Continuing to work with side effects

I’m 58 and I currently work as a professor at a university. I’ve had a great, enjoyable career in academia that has been really rewarding. When I got MDS, I was fortunate enough to have measures put in place by my employer that allowed me to continue working, but I think how I talk about and cope with my MDS daily also played a big part in me being able to do the work that I do. It hasn’t come without its challenges, and there are days where my body just says no, but I have found a balance between looking after myself and prioritising my health, whilst also confidently being able to continue my role.

I admitted early on that I was struggling with the diagnosis and what it meant to me and my life, and so I asked what support was available. My university were able to offer me counselling and that set me up with a good foundation to understand my feelings around my diagnosis, and how to create coping methods going forward. And then, importantly, I put what I learnt in counselling into action in my life.
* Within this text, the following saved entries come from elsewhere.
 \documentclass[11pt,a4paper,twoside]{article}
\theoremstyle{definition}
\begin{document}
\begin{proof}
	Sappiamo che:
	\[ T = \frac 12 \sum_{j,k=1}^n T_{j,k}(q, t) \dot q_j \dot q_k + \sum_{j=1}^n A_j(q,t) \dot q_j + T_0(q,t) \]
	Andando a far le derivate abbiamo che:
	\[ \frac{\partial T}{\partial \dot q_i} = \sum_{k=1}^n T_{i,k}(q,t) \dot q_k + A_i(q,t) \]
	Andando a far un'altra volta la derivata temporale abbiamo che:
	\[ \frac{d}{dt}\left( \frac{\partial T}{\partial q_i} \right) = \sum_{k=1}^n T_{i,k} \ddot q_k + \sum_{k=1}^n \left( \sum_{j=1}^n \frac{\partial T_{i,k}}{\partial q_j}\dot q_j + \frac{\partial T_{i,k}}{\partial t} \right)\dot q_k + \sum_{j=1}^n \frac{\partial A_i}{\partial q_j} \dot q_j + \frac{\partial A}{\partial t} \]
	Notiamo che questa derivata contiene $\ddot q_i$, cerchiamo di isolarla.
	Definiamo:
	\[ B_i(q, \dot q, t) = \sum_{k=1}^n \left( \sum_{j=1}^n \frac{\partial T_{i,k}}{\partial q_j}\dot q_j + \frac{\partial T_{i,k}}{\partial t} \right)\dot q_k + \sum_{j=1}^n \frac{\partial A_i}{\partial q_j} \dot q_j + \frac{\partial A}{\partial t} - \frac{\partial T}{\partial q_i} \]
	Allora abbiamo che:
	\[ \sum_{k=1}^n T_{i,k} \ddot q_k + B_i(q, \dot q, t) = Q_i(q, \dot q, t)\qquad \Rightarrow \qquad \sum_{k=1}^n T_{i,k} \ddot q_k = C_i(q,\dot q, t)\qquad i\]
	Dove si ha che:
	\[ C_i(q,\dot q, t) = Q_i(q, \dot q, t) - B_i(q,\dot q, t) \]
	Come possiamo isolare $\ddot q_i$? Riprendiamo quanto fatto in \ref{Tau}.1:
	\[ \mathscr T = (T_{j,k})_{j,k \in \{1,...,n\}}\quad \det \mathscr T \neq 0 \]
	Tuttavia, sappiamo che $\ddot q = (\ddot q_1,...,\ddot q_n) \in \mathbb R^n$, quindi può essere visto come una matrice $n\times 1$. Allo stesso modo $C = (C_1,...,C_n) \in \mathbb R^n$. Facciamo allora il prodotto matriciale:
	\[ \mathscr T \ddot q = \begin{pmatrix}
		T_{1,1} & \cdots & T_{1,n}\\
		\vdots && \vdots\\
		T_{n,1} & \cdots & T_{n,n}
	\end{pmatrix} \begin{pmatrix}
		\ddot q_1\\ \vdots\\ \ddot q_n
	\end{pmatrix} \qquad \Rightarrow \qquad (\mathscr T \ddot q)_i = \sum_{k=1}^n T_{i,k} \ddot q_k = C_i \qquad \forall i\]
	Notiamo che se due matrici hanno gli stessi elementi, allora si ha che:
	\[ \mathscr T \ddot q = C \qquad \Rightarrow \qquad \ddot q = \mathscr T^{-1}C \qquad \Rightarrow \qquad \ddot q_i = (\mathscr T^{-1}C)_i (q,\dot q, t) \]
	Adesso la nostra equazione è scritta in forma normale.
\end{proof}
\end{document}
It could be rest breaks, different tasks, different equipment - anything you can think of that would make things easier for you to do your job effectively. Ask yourself, ‘what do I need to do this role?’ It’s so important to be an active employee - someone who recognises what they need and isn’t afraid to ask for it. Sometimes it can be hard to see what’s holding you back and what you’re finding challenging, but figuring this out and adjusting for it can be game-changing.

I know some people are uncomfortable about using and hearing the word ‘cancer’ but the more we say it, the more it’s okay to talk about the realities of living with it. At first, I felt fraudulent about saying I have cancer, because I’m going to be here for years yet. But cancer looks different on everyone, so don’t feel you have to shy away from the realities of your own experience of cancer. I’ve found people react differently, some are open and happy to talk about it with me, whilst others feel awkward. This reflects them and not you, so don’t let it put you off sharing your experiences.

If your employers know what you’re going through, and how it affects your day-to-day ability to work, you may feel more comfortable in telling them when you need a day off, or when you need some time to rest. Having the appropriate adjustments can help you reach your potential at work.

I’ve heard people complain before that their organisation hasn’t been there for them and the first thing I say is ‘have you asked them for help?’. Yes, some organisations won’t be great at this kind of thing, but cancer is classed as a disability and that gives you certain rights at work. Your workplace has a responsibility to make reasonable adjustments to accommodate for your health.

You’re unique and the value you bring to your job is unique. It can be easy to forget that sometimes when you’re struggling with work and health. I felt like I was failing at first when I got MDS and couldn’t do everything I used to. Counselling really helped me to focus instead on all the things I can still do, and to find creative ways around doing some of the more challenging tasks. If you're interested in counselling, ask your hospital team first - they might have access to a counsellor for people with blood cancer.

I remember once saying to one of my sons: “instead of thinking what you’ve not got done today, what did you get done?” And I try to remember that myself when I’m feeling overwhelmed by all the things I need to do. I take the time to recognise my achievements, and it makes me feel more positive about my abilities and the value I add.

I get days of brain fog and times when the fatigue is like wading through treacle. Some days my work flows really well, and on others, I can hardly think coherently. I try to be gentle on myself in these times, and say right, this is a day I just can’t do this task so I’m not going to push it. I’ll try and do other tasks instead that require less brain power. I aim to rest before it gets too bad, and I often find that after a rest, I can complete tasks much more easily than if I had just pushed through.

I’m much kinder to myself now and I’ve learnt to set boundaries with myself and with my colleagues. I used to advise my students to take time out to recharge, but it took me time to put this into practice myself. These boundaries have stopped me from forcing productivity when I’m just simply not well enough, and it allows me to feel ready to work when it’s time. For some people, listening to your body may mean recognising you’re not well enough to work. Admitting this may be hard but the kindest thing you can do for yourself.

I’ve had to put this into practice myself. When I started at my current workplace, I was planning to get back into my teaching and research, having spent several years in senior management. Shortly after moving to another university, I took up the role of Head of School. This is a demanding position which requires a lot of physical and mental energy. Two years later I was diagnosed with MDS and following a spell in hospital I knew I wasn’t going to be able to continue in the role. This was a really hard decision but I had to be honest with myself that because of the MDS, I wouldn’t be able to do all that was required for the Head of School role. I would get exhausted a lot, and I’m on treatment, which can sometimes have side effects, and I’ve had spells in hospital. Because of this, I recognised I needed space to look after my health, including my mental health. I was honest with my colleagues about how I was really feeling and found they were supportive and respected my decision to step down from the Head of School role. The critical thing for me was they allowed me to do this with dignity as I felt I was letting people down having made this decision. I know now it was absolutely the right thing to do, as I have been able to contribute to the school and university in other ways.

If you’re struggling in your current role, and can’t see a way around that, it’s okay to accept that. Your health is too important to sacrifice for a job that isn’t working for you. For those on long-term treatment, it can be particularly important to have a job that works for you and the life you need to live to manage the cancer.